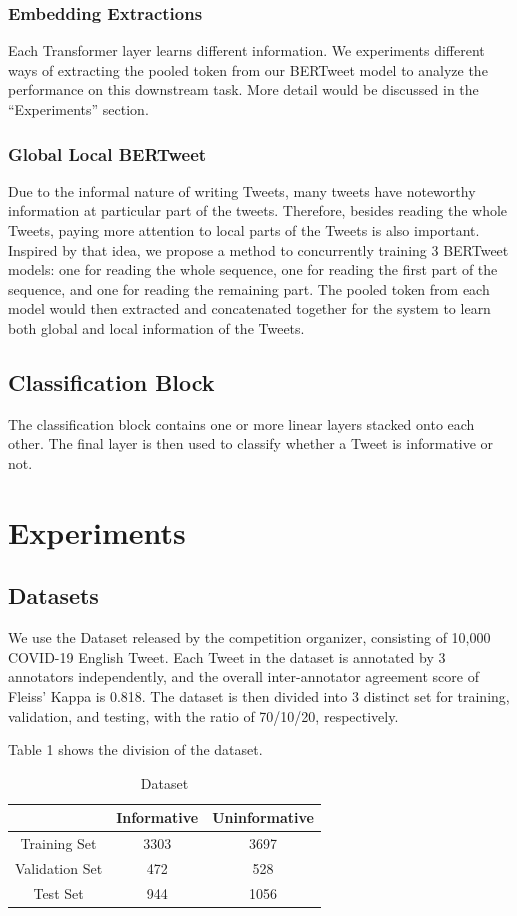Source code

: \documentclass[11pt,a4paper]{article}
\begin{document}
\subsubsection{Embedding Extractions}
Each Transformer layer learns different information. We experiments different ways of extracting the pooled token from our BERTweet model to analyze the performance on this downstream task. More detail would be discussed in the ``Experiments'' section.

\subsubsection{Global Local BERTweet}
Due to the informal nature of writing Tweets, many tweets have noteworthy information at particular part of the tweets. Therefore, besides reading the whole Tweets, paying more attention to local parts of the Tweets is also important. Inspired by that idea, we propose a method to concurrently training 3 BERTweet models: one for reading the whole sequence, one for reading the first part of the sequence, and one for reading the remaining part. The pooled token from each model would then extracted and concatenated together for the system to learn both global and local information of the Tweets.

\subsection{Classification Block}
The classification block contains one or more linear layers stacked onto each other. The final layer is then used to classify whether a Tweet is informative or not.

\section{Experiments}
\subsection{Datasets}
We use the Dataset released by the competition organizer, consisting of 10,000 COVID-19 English Tweet. Each Tweet in the dataset is annotated by 3 annotators independently, and the overall inter-annotator agreement score of Fleiss' Kappa is 0.818. The dataset is then divided into 3 distinct set for training, validation, and testing, with the ratio of 70/10/20, respectively.

Table 1 shows the division of the dataset.

\begin{table}
    \centering
    \begin{tabular}{|c|c|c|}
        \hline
         & \bf{Informative} & \bf{Uninformative} \\ \hline
        Training Set & 3303 & 3697 \\ \hline
        Validation Set & 472 & 528 \\ \hline
        Test Set & 944 & 1056 \\ \hline
    \end{tabular}
    \caption{Dataset}
    \label{tab:Dataset}
\end{table}
\end{document}
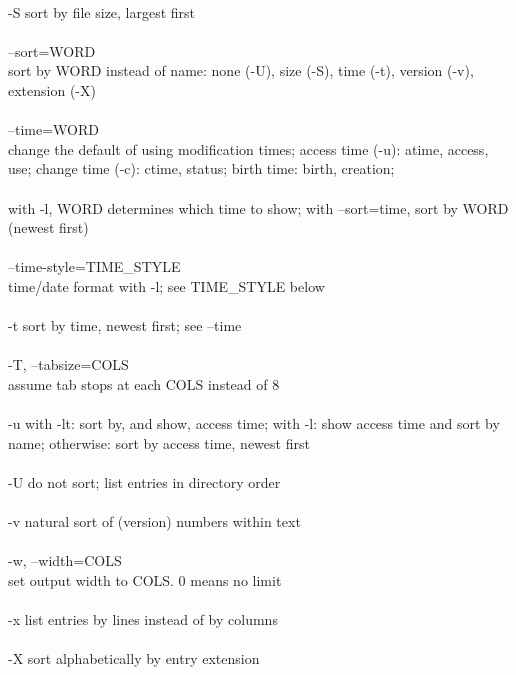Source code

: \documentclass{article}
\begin{document}
\\
       -S     sort by file size, largest first \\
\\
       --sort=WORD \\
              sort  by  WORD instead of name: none (-U), size (-S), time (-t),
              version (-v), extension (-X) \\
\\
       --time=WORD \\
              change the default of  using  modification  times;  access  time
              (-u): atime, access, use; change time (-c): ctime, status; birth
              time: birth, creation; \\
\\
              with -l, WORD determines which time to show;  with  --sort=time,
              sort by WORD (newest first) \\
\\
       --time-style=TIME_STYLE \\
              time/date format with -l; see TIME_STYLE below \\
\\
       -t     sort by time, newest first; see --time \\
\\
       -T, --tabsize=COLS \\
              assume tab stops at each COLS instead of 8 \\
\\
       -u     with  -lt:  sort by, and show, access time; with -l: show access
              time and sort by name; otherwise: sort by  access  time,  newest
              first \\
\\
       -U     do not sort; list entries in directory order \\
\\
       -v     natural sort of (version) numbers within text \\
\\
       -w, --width=COLS \\
              set output width to COLS.  0 means no limit \\
\\
       -x     list entries by lines instead of by columns \\
\\
       -X     sort alphabetically by entry extension \\
\\
\end{document}
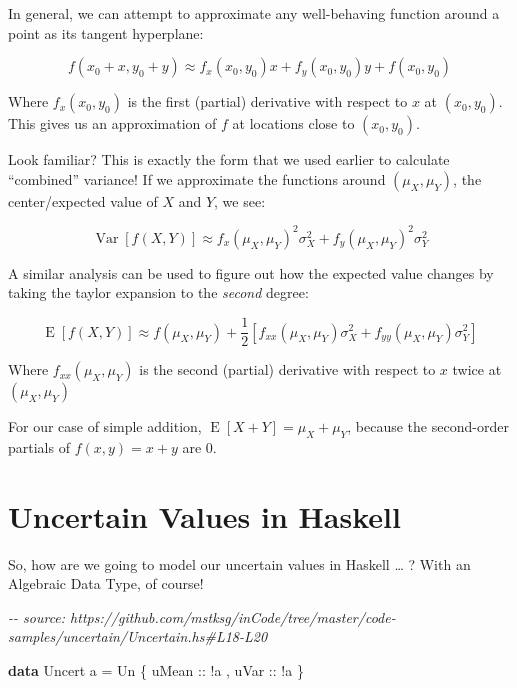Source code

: \documentclass[]{article}
\newenvironment{Shaded}{}{}
\newcommand{\CommentTok}[1]{\textcolor[rgb]{0.38,0.63,0.69}{\textit{#1}}}
\newcommand{\DataTypeTok}[1]{\textcolor[rgb]{0.56,0.13,0.00}{#1}}
\newcommand{\KeywordTok}[1]{\textcolor[rgb]{0.00,0.44,0.13}{\textbf{#1}}}
\newcommand{\NormalTok}[1]{#1}
\newcommand{\OperatorTok}[1]{\textcolor[rgb]{0.40,0.40,0.40}{#1}}
\newcommand{\OtherTok}[1]{\textcolor[rgb]{0.00,0.44,0.13}{#1}}
\begin{document}
In general, we can attempt to approximate any well-behaving function around a
point as its tangent hyperplane:

\[
f(x_0 + x, y_0 + y) \approx f_x(x_0, y_0) x + f_y(x_0, y_0) y + f(x_0, y_0)
\]

Where \(f_x(x_0,y_0)\) is the first (partial) derivative with respect to \(x\)
at \((x_0, y_0)\). This gives us an approximation of \(f\) at locations close to
\((x_0, y_0)\).

Look familiar? This is exactly the form that we used earlier to calculate
``combined'' variance! If we approximate the functions around
\((\mu_X, \mu_Y)\), the center/expected value of \(X\) and \(Y\), we see:

\[
\operatorname{Var}[f(X,Y)] \approx f_x(\mu_X, \mu_Y)^2 \sigma_X^2 + f_y(\mu_X,\mu_Y)^2 \sigma_Y^2
\]

A similar analysis can be used to figure out how the expected value changes by
taking the taylor expansion to the \emph{second} degree:

\[
\operatorname{E}[f(X,Y)] \approx
f(\mu_X, \mu_Y) + \frac{1}{2}
\left[ f_{xx}(\mu_X, \mu_Y) \sigma_X^2 + f_{yy}(\mu_X, \mu_Y) \sigma_Y^2 \right]
\]

Where \(f_{xx}(\mu_X, \mu_Y)\) is the second (partial) derivative with respect
to \(x\) twice at \((\mu_X, \mu_Y)\)

For our case of simple addition, \(\operatorname{E}[X + Y] = \mu_X + \mu_Y\),
because the second-order partials of \(f(x,y) = x + y\) are 0.

\section{Uncertain Values in Haskell}\label{uncertain-values-in-haskell}

So, how are we going to model our uncertain values in Haskell \ldots{} ? With an
Algebraic Data Type, of course!

\begin{Shaded}
\begin{Highlighting}[]
\CommentTok{{-}{-} source: https://github.com/mstksg/inCode/tree/master/code{-}samples/uncertain/Uncertain.hs\#L18{-}L20}

\KeywordTok{data} \DataTypeTok{Uncert}\NormalTok{ a }\OtherTok{=} \DataTypeTok{Un}\NormalTok{ \{}\OtherTok{ uMean ::} \OperatorTok{!}\NormalTok{a}
\NormalTok{                   ,}\OtherTok{ uVar  ::} \OperatorTok{!}\NormalTok{a}
\NormalTok{                   \}}
\end{Highlighting}
\end{Shaded}
\end{document}
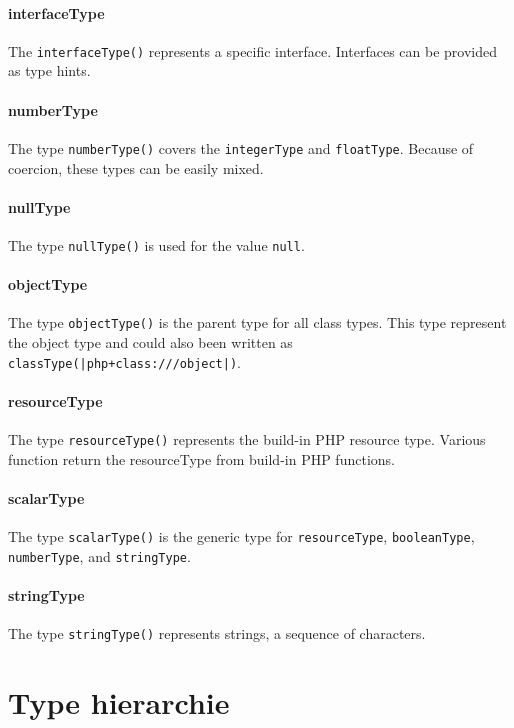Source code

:\documentclass[../main.tex]{subfiles}
\begin{document}
    \paragraph{interfaceType}
    The \texttt{interfaceType()} represents a specific interface.
    Interfaces can be provided as type hints.
    
    \paragraph{numberType}
    The type \texttt{numberType()} covers the \texttt{integerType} and \texttt{floatType}.
    Because of coercion, these types can be easily mixed.
    
    \paragraph{nullType}
    The type \texttt{nullType()} is used for the value \texttt{null}.
    
    \paragraph{objectType}
    The type \texttt{objectType()} is the parent type for all class types.
    This type represent the object type and could also been written as \texttt{classType(|php+class:///object|)}.
    
    \paragraph{resourceType}
    The type \texttt{resourceType()} represents the build-in PHP resource type.
    Various function return the resourceType from build-in PHP functions.
    
    \paragraph{scalarType}
    The type \texttt{scalarType()} is the generic type for \texttt{resourceType}, \texttt{booleanType}, \texttt{numberType}, and \texttt{stringType}.
    
    \paragraph{stringType}
    The type \texttt{stringType()} represents strings, a sequence of characters.
    
    
    \section{Type hierarchie}\label{sec:type_hierarchie}
    
\end{document}

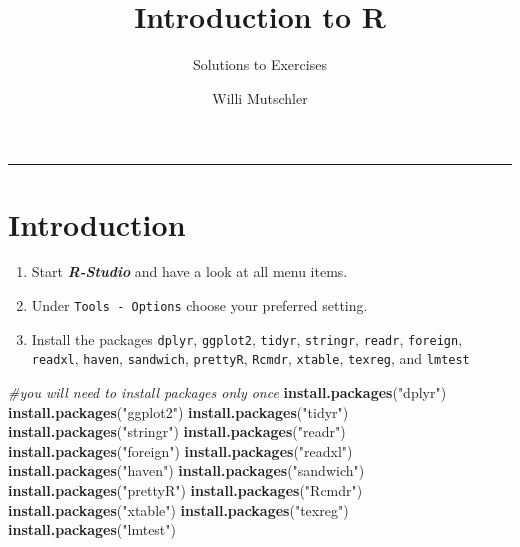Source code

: \documentclass[]{article}
\title{Introduction to R}
\subtitle{Solutions to Exercises}
\author{Willi Mutschler}
\date{}
\newenvironment{Shaded}{\begin{snugshade}}{\end{snugshade}}
\newcommand{\KeywordTok}[1]{\textcolor[rgb]{0.13,0.29,0.53}{\textbf{#1}}}
\newcommand{\StringTok}[1]{\textcolor[rgb]{0.31,0.60,0.02}{#1}}
\newcommand{\CommentTok}[1]{\textcolor[rgb]{0.56,0.35,0.01}{\textit{#1}}}
\newcommand{\NormalTok}[1]{#1}
\begin{document}
\maketitle

{
\setcounter{tocdepth}{2}
\tableofcontents
}
\begin{center}\rule{0.5\linewidth}{\linethickness}\end{center}

\section{Introduction}\label{introduction}

\begin{enumerate}
\def\labelenumi{\arabic{enumi}.}
\item
  Start \textbf{\emph{R-Studio}} and have a look at all menu items.
\item
  Under \texttt{Tools\ -\ Options} choose your preferred setting.
\item
  Install the packages \texttt{dplyr}, \texttt{ggplot2}, \texttt{tidyr},
  \texttt{stringr}, \texttt{readr}, \texttt{foreign}, \texttt{readxl},
  \texttt{haven}, \texttt{sandwich}, \texttt{prettyR}, \texttt{Rcmdr},
  \texttt{xtable}, \texttt{texreg}, and \texttt{lmtest}
\end{enumerate}

\begin{Shaded}
\begin{Highlighting}[]
\CommentTok{#you will need to install packages only once}
\KeywordTok{install.packages}\NormalTok{(}\StringTok{"dplyr"}\NormalTok{)}
\KeywordTok{install.packages}\NormalTok{(}\StringTok{"ggplot2"}\NormalTok{)}
\KeywordTok{install.packages}\NormalTok{(}\StringTok{"tidyr"}\NormalTok{)}
\KeywordTok{install.packages}\NormalTok{(}\StringTok{"stringr"}\NormalTok{)}
\KeywordTok{install.packages}\NormalTok{(}\StringTok{"readr"}\NormalTok{)}
\KeywordTok{install.packages}\NormalTok{(}\StringTok{"foreign"}\NormalTok{)}
\KeywordTok{install.packages}\NormalTok{(}\StringTok{"readxl"}\NormalTok{)}
\KeywordTok{install.packages}\NormalTok{(}\StringTok{"haven"}\NormalTok{)}
\KeywordTok{install.packages}\NormalTok{(}\StringTok{"sandwich"}\NormalTok{)}
\KeywordTok{install.packages}\NormalTok{(}\StringTok{"prettyR"}\NormalTok{)}
\KeywordTok{install.packages}\NormalTok{(}\StringTok{"Rcmdr"}\NormalTok{)}
\KeywordTok{install.packages}\NormalTok{(}\StringTok{"xtable"}\NormalTok{)}
\KeywordTok{install.packages}\NormalTok{(}\StringTok{"texreg"}\NormalTok{)}
\KeywordTok{install.packages}\NormalTok{(}\StringTok{"lmtest"}\NormalTok{)}
\end{Highlighting}
\end{Shaded}
\end{document}
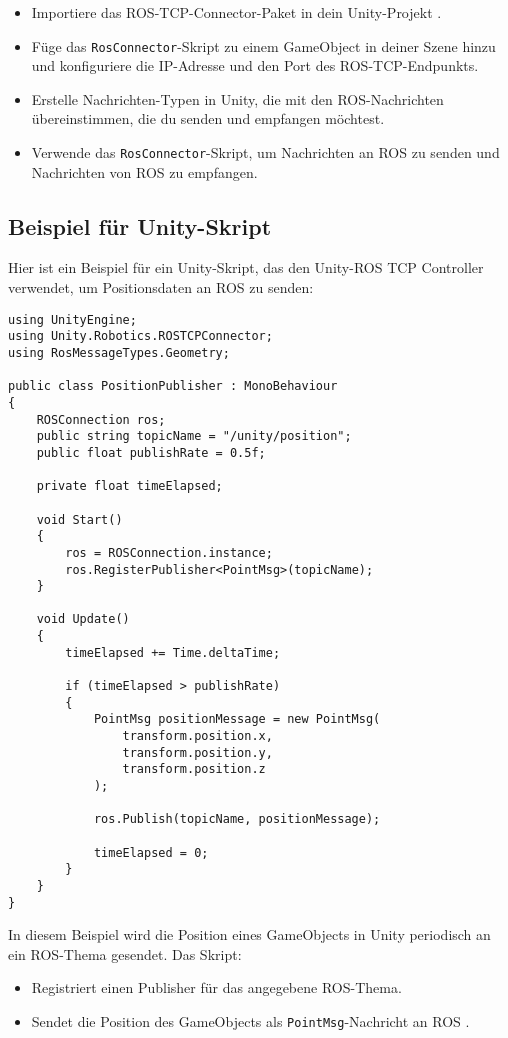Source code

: \begin{itemize}
    \item Importiere das ROS-TCP-Connector-Paket in dein Unity-Projekt \cite{unity_ros_tcp_connector}.
    \item Füge das \texttt{RosConnector}-Skript zu einem GameObject in deiner Szene hinzu und konfiguriere die IP-Adresse und den Port des ROS-TCP-Endpunkts.
    \item Erstelle Nachrichten-Typen in Unity, die mit den ROS-Nachrichten übereinstimmen, die du senden und empfangen möchtest.
    \item Verwende das \texttt{RosConnector}-Skript, um Nachrichten an ROS zu senden und Nachrichten von ROS zu empfangen.
\end{itemize}

\subsection{Beispiel für Unity-Skript}

Hier ist ein Beispiel für ein Unity-Skript, das den Unity-ROS TCP Controller verwendet, um Positionsdaten an ROS zu senden:

\begin{verbatim}
using UnityEngine;
using Unity.Robotics.ROSTCPConnector;
using RosMessageTypes.Geometry;

public class PositionPublisher : MonoBehaviour
{
    ROSConnection ros;
    public string topicName = "/unity/position";
    public float publishRate = 0.5f;

    private float timeElapsed;

    void Start()
    {
        ros = ROSConnection.instance;
        ros.RegisterPublisher<PointMsg>(topicName);
    }

    void Update()
    {
        timeElapsed += Time.deltaTime;

        if (timeElapsed > publishRate)
        {
            PointMsg positionMessage = new PointMsg(
                transform.position.x,
                transform.position.y,
                transform.position.z
            );

            ros.Publish(topicName, positionMessage);

            timeElapsed = 0;
        }
    }
}
\end{verbatim}
\noindent
In diesem Beispiel wird die Position eines GameObjects in Unity periodisch an ein ROS-Thema gesendet. Das Skript:

\begin{itemize}
    \item Registriert einen Publisher für das angegebene ROS-Thema.
    \item Sendet die Position des GameObjects als \texttt{PointMsg}-Nachricht an ROS \cite{unity_ros_tcp_connector}.
\end{itemize}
· · · ·
WHAT YOU WILL DO - All lines from the one containing "Sendet die Position" to the end of the data above are to be set down exactly; no others belong in the answer.

RESPONSE FOR THIS EXERCISE -
    \item Sendet die Position des GameObjects als \texttt{PointMsg}-Nachricht an ROS \cite{unity_ros_tcp_connector}.
\end{itemize}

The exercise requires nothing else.